Dave has featured sporadically on this blog, either as an adviser in matters hill-related, or as the “Ochils Old Hand” with whom I shared a couple of walks. He and I met back in the ’90s, when he was editing The Angry Corrie, “Scotland’s First & Best Hillwalker’s Fanzine”, to which I sporadically contributed. And it was Dave’s TACit Press that published my first book, Munro’s Fables, beautifully illustrated by Chris Tyler.

The Angry Corrie, familiarly known as TAC, was published over a period of twenty years, from 1991 to 2011, though issues became less frequent as Dave found other occupations. Dave and cofounder Doug Small (always credited as “Perkin Warbeck”), conceived it as a subversive alternative to the romanticized “mighty peaks in wintry raiment” school of hill journalism. It was very funny, but also addressed serious issues about land use and access, and more than once took mainstream writers and presenters to task, in forensic detail. And Dave brought a particular surreal bent to the whole endeavour—the search for “blank squares” on Ordnance Survey maps; the frequent comparisons of utterly different things that sounded alike (Perthshire and Persia, cycle-paths and psychopaths) … and the Christmas quiz (dear God, the Christmas quiz).

Almost a quarter-century after the last issue of TAC (number 78), people were still reminiscing about it online. I eventually scanned my complete run of TACs (Dave posted me one of the few remaining copies of TAC1), and uploaded them to the Internet Archive. You can find them here.

And so, a week after his death, a group of us decided that we needed to put together one final edition of TAC, the Dave Hewitt Memorial Edition. We posted appeals for contributions on various Scottish hillwalking websites, and material flooded in, from single-paragraph anecdotes to three-page memoirs. Vitally, TAC’s two resident cartoonists, Chris Tyler and Craig Smillie, got on board. We ended up with enough material to fill two conventional twenty-page TACs. So that’s what’s been preoccupying me these last few months—laying out forty-odd pages in the style of the Original TAC (black-and-white, just four typefaces) with a wee “colour supplement” of photographs at the end. You can find it here.

Inside, you’ll find many fond reminiscences of Dave—as a hillwalker, as a journalist, as an editor and sub-editor, as a chess player, and just as a warm and friendly human being. You’ll find stuff written by Dave.

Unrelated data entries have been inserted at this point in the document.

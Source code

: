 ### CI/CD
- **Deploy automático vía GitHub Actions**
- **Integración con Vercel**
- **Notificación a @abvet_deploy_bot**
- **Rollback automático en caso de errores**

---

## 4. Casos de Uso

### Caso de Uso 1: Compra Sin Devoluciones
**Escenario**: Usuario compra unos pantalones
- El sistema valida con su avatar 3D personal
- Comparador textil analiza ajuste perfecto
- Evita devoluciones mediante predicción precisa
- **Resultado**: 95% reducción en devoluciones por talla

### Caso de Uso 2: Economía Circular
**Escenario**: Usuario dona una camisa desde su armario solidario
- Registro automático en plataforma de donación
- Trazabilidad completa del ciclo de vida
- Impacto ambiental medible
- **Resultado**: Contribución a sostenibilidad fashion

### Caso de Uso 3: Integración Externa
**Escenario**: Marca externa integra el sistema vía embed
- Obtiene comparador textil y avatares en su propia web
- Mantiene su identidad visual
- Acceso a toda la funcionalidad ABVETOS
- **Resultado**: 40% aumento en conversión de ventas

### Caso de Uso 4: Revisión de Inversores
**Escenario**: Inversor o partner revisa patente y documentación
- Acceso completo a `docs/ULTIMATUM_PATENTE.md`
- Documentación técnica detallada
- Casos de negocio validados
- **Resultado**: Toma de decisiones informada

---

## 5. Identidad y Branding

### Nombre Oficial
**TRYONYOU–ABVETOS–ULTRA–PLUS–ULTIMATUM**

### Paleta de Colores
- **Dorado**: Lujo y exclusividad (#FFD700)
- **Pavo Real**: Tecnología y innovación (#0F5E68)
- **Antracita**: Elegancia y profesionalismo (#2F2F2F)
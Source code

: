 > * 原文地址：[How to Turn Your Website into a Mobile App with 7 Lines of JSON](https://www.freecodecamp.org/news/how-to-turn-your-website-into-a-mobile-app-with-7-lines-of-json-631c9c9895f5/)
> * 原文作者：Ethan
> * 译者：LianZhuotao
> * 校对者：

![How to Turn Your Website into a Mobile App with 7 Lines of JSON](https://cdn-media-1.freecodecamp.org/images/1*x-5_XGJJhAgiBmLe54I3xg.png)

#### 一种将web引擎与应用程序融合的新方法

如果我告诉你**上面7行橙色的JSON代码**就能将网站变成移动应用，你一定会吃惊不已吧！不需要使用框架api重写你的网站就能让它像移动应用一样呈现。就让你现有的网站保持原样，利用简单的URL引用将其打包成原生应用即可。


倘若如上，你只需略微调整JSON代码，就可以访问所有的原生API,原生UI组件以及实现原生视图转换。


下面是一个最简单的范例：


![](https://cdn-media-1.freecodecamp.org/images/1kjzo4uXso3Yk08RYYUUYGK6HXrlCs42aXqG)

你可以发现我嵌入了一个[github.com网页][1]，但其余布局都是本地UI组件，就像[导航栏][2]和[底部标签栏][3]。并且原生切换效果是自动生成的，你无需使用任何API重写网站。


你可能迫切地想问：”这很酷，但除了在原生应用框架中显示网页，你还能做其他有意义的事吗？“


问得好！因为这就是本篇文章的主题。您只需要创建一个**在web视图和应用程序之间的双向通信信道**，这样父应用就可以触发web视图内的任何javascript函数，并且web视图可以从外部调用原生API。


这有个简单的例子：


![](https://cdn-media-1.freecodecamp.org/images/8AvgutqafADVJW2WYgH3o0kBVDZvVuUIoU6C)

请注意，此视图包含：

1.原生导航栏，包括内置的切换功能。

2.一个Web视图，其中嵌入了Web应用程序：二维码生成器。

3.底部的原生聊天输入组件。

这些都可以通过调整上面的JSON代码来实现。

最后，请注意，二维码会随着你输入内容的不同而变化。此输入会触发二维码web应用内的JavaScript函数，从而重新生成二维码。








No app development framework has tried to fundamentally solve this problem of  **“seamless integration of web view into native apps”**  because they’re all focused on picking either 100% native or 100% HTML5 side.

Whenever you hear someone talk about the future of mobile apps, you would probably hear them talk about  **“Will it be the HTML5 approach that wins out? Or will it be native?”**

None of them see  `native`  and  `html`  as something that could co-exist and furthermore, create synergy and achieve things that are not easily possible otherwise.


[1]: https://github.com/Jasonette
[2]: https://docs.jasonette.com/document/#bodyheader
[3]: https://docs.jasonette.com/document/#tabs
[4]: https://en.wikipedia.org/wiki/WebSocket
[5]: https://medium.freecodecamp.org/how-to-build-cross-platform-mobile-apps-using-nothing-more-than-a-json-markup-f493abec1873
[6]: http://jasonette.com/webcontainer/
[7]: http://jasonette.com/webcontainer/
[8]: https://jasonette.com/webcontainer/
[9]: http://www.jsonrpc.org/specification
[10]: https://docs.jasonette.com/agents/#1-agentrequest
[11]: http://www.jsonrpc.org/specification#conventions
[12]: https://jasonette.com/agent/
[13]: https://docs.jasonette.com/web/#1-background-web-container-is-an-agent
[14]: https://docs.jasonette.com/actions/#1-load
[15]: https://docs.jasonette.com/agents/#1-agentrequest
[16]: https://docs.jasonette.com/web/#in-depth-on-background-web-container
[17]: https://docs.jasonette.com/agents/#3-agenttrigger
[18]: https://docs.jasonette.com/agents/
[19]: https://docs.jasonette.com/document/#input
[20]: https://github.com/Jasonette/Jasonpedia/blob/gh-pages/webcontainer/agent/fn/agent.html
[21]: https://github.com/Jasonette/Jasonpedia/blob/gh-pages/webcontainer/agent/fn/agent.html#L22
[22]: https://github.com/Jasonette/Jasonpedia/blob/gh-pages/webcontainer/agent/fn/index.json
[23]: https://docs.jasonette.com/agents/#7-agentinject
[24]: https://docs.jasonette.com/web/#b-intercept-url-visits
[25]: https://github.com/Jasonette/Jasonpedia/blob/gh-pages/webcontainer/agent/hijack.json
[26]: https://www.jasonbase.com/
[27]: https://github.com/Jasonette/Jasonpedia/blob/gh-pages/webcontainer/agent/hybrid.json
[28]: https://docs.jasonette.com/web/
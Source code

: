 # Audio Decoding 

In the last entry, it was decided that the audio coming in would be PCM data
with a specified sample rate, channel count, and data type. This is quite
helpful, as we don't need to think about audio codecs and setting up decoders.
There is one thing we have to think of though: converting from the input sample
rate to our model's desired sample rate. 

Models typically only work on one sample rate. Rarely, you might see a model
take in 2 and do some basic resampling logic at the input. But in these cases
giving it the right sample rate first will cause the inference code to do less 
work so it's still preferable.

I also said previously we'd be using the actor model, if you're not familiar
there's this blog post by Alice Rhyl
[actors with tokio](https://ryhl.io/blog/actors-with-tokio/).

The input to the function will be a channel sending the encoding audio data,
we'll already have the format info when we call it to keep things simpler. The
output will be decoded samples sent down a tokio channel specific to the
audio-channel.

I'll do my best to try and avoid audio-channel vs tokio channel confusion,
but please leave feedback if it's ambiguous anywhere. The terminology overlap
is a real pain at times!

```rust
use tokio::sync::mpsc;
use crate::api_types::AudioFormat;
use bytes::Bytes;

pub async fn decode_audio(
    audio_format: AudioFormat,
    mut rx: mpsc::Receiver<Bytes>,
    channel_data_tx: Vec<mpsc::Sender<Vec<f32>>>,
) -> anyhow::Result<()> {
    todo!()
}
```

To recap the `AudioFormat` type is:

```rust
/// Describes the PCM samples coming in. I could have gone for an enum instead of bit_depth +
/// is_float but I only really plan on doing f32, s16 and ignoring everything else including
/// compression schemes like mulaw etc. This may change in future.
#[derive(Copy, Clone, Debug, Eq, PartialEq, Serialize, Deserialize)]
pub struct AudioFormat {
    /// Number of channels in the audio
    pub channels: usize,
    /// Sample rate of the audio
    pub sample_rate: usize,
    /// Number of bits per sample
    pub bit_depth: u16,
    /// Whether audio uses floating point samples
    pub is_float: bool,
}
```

On page 2, you’ll find TAC’s Origin Story, finally revealed by Perkin Warbeck. On page 6, there’s a discussion of his epic 80-day hike along the Scottish watershed. On page 8, by way of contrast, you can learn about the Lennon-to-McCartney Walk, from the John Lennon Memorial Garden in Durness to the Mull of Kintyre, via various places selected on the basis of excruciating puns on Beatles titles. On page 20, the longest straight line in Britain that doesn’t cross a road … and the people who decided they’d walk along it.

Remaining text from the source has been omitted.